**Task objective:**
Go through the listing below, count the lines that contain "truly", and state the number alone.

**Given records:**
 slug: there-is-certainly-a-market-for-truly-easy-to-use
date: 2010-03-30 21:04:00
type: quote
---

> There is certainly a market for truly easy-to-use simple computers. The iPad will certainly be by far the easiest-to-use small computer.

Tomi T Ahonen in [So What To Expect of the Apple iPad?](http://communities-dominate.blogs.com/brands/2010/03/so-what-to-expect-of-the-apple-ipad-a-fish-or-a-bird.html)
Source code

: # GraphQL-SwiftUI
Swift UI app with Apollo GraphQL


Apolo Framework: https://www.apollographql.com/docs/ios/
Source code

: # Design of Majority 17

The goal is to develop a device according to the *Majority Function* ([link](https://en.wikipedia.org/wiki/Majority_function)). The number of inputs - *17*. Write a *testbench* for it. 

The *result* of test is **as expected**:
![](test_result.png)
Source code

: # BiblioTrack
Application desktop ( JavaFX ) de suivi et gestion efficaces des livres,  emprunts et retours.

**Answer to the problem:**
2